Single by Wolfmother

from the album Wolfmother
- B-side: "Where Eagles Have Been" (live)
- Released: 28 October 2006
- Studio: The Sound Factory (Hollywood, California)
- Genre: Hard rock
- Length: 4:40 (album version); 3:48 (radio edit with intro); 3:28 (radio edit);
- Label: Modular
- Songwriter: Wolfmother
- Producer: Dave Sardy

Wolfmother singles chronology
| "Love Train" (2006) | "Joker & the Thief" (2006) | "Back Round" (2009) |

Music video
- "Joker & the Thief" on Vimeo

= Joker & the Thief =

2005 single by Wolfmother

"Joker & the Thief" (sometimes listed as "Joker and the Thief") is a song by Australian rock band Wolfmother. The song serves as the sixth track and sixth single from the band's first album Wolfmother. It was released in Australia on 28 October 2006 and in the United Kingdom on 20 November 2006. The music video for the song, featuring the cast of the film Jackass Number Two, was nominated for the "Best Rock Video" and "Video of the Year" awards at the 2007 MTV Australia Awards. The titular "joker" and "thief" are a reference to the lyrics of Bob Dylan's 1967 song "All Along the Watchtower".
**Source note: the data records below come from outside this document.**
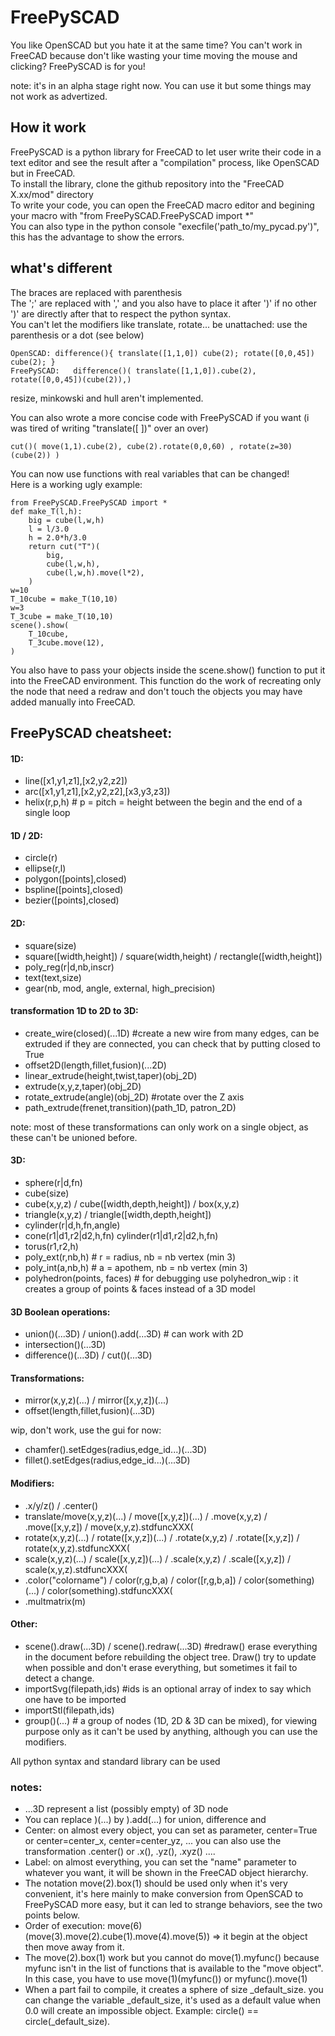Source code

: 

# FreePySCAD
You like OpenSCAD but you hate it at the same time?
You can't work in FreeCAD because don't like wasting your time moving the mouse and clicking?
FreePySCAD is for you!

note: it's in an alpha stage right now. You can use it but some things may not work as advertized.
## How it work
FreePySCAD is a python library for FreeCAD to let user write their code in a text editor and see the result after a "compilation" process, like OpenSCAD but in FreeCAD.  
To install the library, clone the github repository into the "FreeCAD X.xx/mod" directory  
To write your code, you can open the FreeCAD macro editor and begining your macro with "from FreePySCAD.FreePySCAD import *"   
You can also type in the python console "execfile('path_to/my_pycad.py')", this has the advantage to show the errors.
## what's different
The braces are replaced with parenthesis  
The ';' are replaced with ',' and you also have to place it after ')' if no other ')' are directly after that to respect the python syntax.  
You can't let the modifiers like translate, rotate... be unattached: use the parenthesis or a dot (see below)

    OpenSCAD: difference(){ translate([1,1,0]) cube(2); rotate([0,0,45]) cube(2); }  
    FreePySCAD:   difference()( translate([1,1,0]).cube(2), rotate([0,0,45])(cube(2)),)  
resize, minkowski and hull aren't implemented.  

You can also wrote a more concise code with FreePySCAD if you want (i was tired of writing "translate([ ])" over an over)

    cut()( move(1,1).cube(2), cube(2).rotate(0,0,60) , rotate(z=30)(cube(2)) )

You can now use functions with real variables that can be changed!  
Here is a working ugly example:

	from FreePySCAD.FreePySCAD import *
	def make_T(l,h):
		big = cube(l,w,h)
		l = l/3.0
		h = 2.0*h/3.0
		return cut("T")(
			big,
			cube(l,w,h),
			cube(l,w,h).move(l*2),
		)
    w=10
	T_10cube = make_T(10,10)
	w=3
	T_3cube = make_T(10,10)
	scene().show(
		T_10cube,
		T_3cube.move(12),
	)
You also have to pass your objects inside the scene.show() function to put it into the FreeCAD environment.
This function do the work of recreating only the node that need a redraw and don't touch the objects you may have added manually into FreeCAD. 

## FreePySCAD cheatsheet:

#### 1D:
* line([x1,y1,z1],[x2,y2,z2])
* arc([x1,y1,z1],[x2,y2,z2],[x3,y3,z3])
* helix(r,p,h) # p = pitch = height between the begin and the end of a single loop

#### 1D / 2D:
* circle(r)  
* ellipse(r,l)  
* polygon([points],closed)  
* bspline([points],closed)  
* bezier([points],closed)  

#### 2D:
* square(size)  
* square([width,height]) / square(width,height) / rectangle([width,height])  
* poly_reg(r|d,nb,inscr)  
* text(text,size)  
* gear(nb, mod, angle, external, high_precision)  


#### transformation 1D to 2D to 3D:
* create_wire(closed)(...1D) #create a new wire from many edges, can be extruded if they are connected, you can check that by putting closed to True
* offset2D(length,fillet,fusion)(...2D)  
* linear_extrude(height,twist,taper)(obj_2D)  
* extrude(x,y,z,taper)(obj_2D)  
* rotate_extrude(angle)(obj_2D) #rotate over the Z axis  
* path_extrude(frenet,transition)(path_1D, patron_2D)  

note: most of these transformations can only work on a single object, as these can't be unioned before.

#### 3D:
* sphere(r|d,fn)  
* cube(size)  
* cube(x,y,z) / cube([width,depth,height]) / box(x,y,z) 
* triangle(x,y,z) / triangle([width,depth,height])  
* cylinder(r|d,h,fn,angle)  
* cone(r1|d1,r2|d2,h,fn) cylinder(r1|d1,r2|d2,h,fn)  
* torus(r1,r2,h)  
* poly_ext(r,nb,h) # r = radius, nb = nb vertex (min 3)  
* poly_int(a,nb,h) # a = apothem, nb = nb vertex (min 3)  
* polyhedron(points, faces) # for debugging use polyhedron_wip : it creates a group of points & faces instead of a 3D model  

#### 3D Boolean operations:
* union()(...3D) / union().add(...3D) # can work with 2D  
* intersection()(...3D)  
* difference()(...3D) / cut()(...3D)  

#### Transformations:
* mirror(x,y,z)(...) / mirror([x,y,z])(...)  
* offset(length,fillet,fusion)(...3D)  

wip, don't work, use the gui for now:
* chamfer().setEdges(radius,edge_id...)(...3D)
* fillet().setEdges(radius,edge_id...)(...3D)  

#### Modifiers:
* .x/y/z() / .center()
* translate/move(x,y,z)(...) / move([x,y,z])(...) / .move(x,y,z) / .move([x,y,z]) / move(x,y,z).stdfuncXXX(  
* rotate(x,y,z)(...) / rotate([x,y,z])(...) / .rotate(x,y,z) / .rotate([x,y,z]) / rotate(x,y,z).stdfuncXXX(  
* scale(x,y,z)(...) / scale([x,y,z])(...) / .scale(x,y,z) / .scale([x,y,z]) / scale(x,y,z).stdfuncXXX(  
* .color("colorname") / color(r,g,b,a) / color([r,g,b,a]) / color(something)(...) / color(something).stdfuncXXX(  
* .multmatrix(m)  

#### Other:
* scene().draw(...3D) / scene().redraw(...3D) #redraw() erase everything in the document before rebuilding the object tree. Draw() try to update when possible and don't erase everything, but sometimes it fail to detect a change.
* importSvg(filepath,ids) #ids is an optional array of index to say which one have to be imported
* importStl(filepath,ids) 
* group()(...) # a group of nodes (1D, 2D & 3D can be mixed), for viewing purpose only as it can't be used by anything, although you can use the modifiers.

All python syntax and standard library can be used  

### notes: 
* ...3D represent a list (possibly empty) of 3D node
* You can replace )(...) by ).add(...) for union, difference and
* Center: on almost every object, you can set as parameter, center=True or center=center_x, center=center_yz, ...
	you can also use the transformation .center() or .x(), .yz(), .xyz() ....
* Label: on almost everything, you can set the "name" parameter to whatever you want, it will be shown in the FreeCAD object hierarchy.
* The notation move(2).box(1) should be used only when it's very convenient, it's here mainly to make conversion from OpenSCAD to FreePySCAD more easy, but it can led to strange behaviors, see the two points below.
* Order of execution: move(6)(move(3).move(2).cube(1).move(4).move(5)) => it begin at the object then move away from it. 
* The move(2).box(1) work but you cannot do move(1).myfunc() because myfunc isn't in the list of functions that is available to the "move object". In this case, you have to use move(1)(myfunc()) or myfunc().move(1)
* When a part fail to compile, it creates a sphere of size _default_size. you can change the variable _default_size, it's used as a default value when 0.0 will create an impossible object. Example: circle() == circle(_default_size).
In January 2018, as part of Triple M's "Ozzest 100", the 'most Australian' songs of all time, "Joker & the Thief" was ranked number 59, and placed 43 in the Triple J Hottest 100 of Australian Songs in 2025.

==Content==
Singer Andrew Stockdale told an interviewer,

I was in a shop one morning walking into where we jam. I saw this AC/DC 'Thunderstruck.' And I was like, I want to write a stadium rock song. I went into the studio and said, 'Doo-duh-lee, doo-duh-lee.' What's the best thing to do after that? Just do something cleaner. 'Doo, doo, doo..' Because, you know, you've got to have a big intro and then you have to have a balls-to-the-wall riff to knock it on the head in the next stage. But yeah, that's it.

==Track listings==
All songs are credited to Wolfmother.

Australian CD single
1. "Joker & the Thief"
2. "Joker & the Thief" (Loving Hand Remix)
3. "Vagabond" (Acoustic Version)
4. "Where Eagles Have Been" (Live at Lollapalooza)

UK CD single
1. "Joker & the Thief"
2. "Joker & the Thief" (Loving Hand Remix)
3. "Where Eagles Have Been" (Live at Lollapalooza)

UK DVD single
1. "Joker & the Thief" (Audio)
2. "Joker & the Thief" (Video)
3. "Dimension" (Live at The Scala)
4. "Jackass Number Two Trailer"

UK 7-inch vinyl
1. "Joker & the Thief"
2. "Where Eagles Have Been" (Live at Lollapalooza)

==Personnel==
- Andrew Stockdale – guitar, vocals
- Chris Ross – bass, keyboard
- Myles Heskett – drums

==Charts==

===Weekly charts===

| Chart (2006) | Peak position |
|---|---|
| Australia (ARIA) | 8 |
| Canada Rock (Billboard) | 10 |
| Scottish Singles Sales (Official Charts) | 31 |
| UK Singles (Official Charts) | 64 |
| US Alternative Airplay (Billboard) | 31 |
| US Mainstream Rock (Billboard) | 27 |

===Year-end charts===

| Chart (2006) | Position |
|---|---|
| Australia (ARIA) | 69 |

| Chart (2007) | Position |
|---|---|
| Australia (ARIA) | 77 |

==Certifications==

| Region | Certification | Certified units/sales |
| Australia (ARIA) | Gold | 35,000^{^} |
| New Zealand (RMNZ) | 2× Platinum | 60,000^{‡} |
| United Kingdom (BPI) | Gold | 400,000^{‡} |
^{^} Shipments figures based on certification alone. ^{‡} Sales+streaming figures based on certification alone.